Wilson became a fixture of 1970s network comedy as the exasperated son and business partner to Redd Foxx’s Fred Sanford on NBC. The show, developed by Norman Lear and Bud Yorkin from the British series Steptoe and Son, turned a junkyard setting into a weekly father-son battle of wills, with Lamont’s deadpan pushback balancing Foxx’s blowups. Yorkin once explained the engine of the comedy this way: “they … complained and so forth, they couldn’t live without each other.”
Goldman said Wilson’s family requested privacy and that “no further details are available” as they grieve. He added that he worked with Wilson for 15 years and felt the loss “profoundly.”
Born Grady Demond Wilson in 1946, he grew up in New York, studied dance, and performed in theater before serving with the U.S. Army in Vietnam.
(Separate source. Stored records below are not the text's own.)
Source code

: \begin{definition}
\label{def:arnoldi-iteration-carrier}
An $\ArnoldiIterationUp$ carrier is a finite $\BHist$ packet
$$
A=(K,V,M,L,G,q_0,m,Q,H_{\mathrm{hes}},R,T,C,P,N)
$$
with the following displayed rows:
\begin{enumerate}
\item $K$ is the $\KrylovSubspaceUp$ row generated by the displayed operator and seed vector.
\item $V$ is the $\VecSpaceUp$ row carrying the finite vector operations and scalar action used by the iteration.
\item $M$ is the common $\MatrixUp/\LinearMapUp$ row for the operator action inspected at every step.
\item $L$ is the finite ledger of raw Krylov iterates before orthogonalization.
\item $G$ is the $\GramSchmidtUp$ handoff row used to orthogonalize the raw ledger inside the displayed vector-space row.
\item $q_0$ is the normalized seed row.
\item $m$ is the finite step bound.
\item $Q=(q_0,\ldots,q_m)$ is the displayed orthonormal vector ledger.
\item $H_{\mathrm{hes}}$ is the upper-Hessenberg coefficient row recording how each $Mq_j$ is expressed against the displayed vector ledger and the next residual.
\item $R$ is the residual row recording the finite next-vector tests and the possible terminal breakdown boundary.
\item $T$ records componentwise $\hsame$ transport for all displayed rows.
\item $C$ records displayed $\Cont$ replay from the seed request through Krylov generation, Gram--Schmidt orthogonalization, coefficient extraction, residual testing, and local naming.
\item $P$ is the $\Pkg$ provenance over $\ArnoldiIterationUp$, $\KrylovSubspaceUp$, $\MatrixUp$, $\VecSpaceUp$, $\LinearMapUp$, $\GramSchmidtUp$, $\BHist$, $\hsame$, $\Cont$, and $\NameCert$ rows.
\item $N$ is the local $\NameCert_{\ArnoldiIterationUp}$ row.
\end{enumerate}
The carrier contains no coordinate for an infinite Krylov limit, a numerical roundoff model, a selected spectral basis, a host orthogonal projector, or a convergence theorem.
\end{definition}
He reached television through guest roles on All in the Family, Mission: Impossible and Rowan & Martin’s Laugh-In, and he appeared in the film Cotton Comes to Harlem before landing the part that made him famous.
After “Sanford and Son,” he led the sitcom Baby… I’m Back! and later starred in The New Odd Couple. In the 1980s he stepped away from Hollywood, became an ordained minister, and later helped launch Restoration House of America, aimed at supporting former inmates. He is survived by his wife, Cicely Johnston, six children and two grandchildren, according to published reports.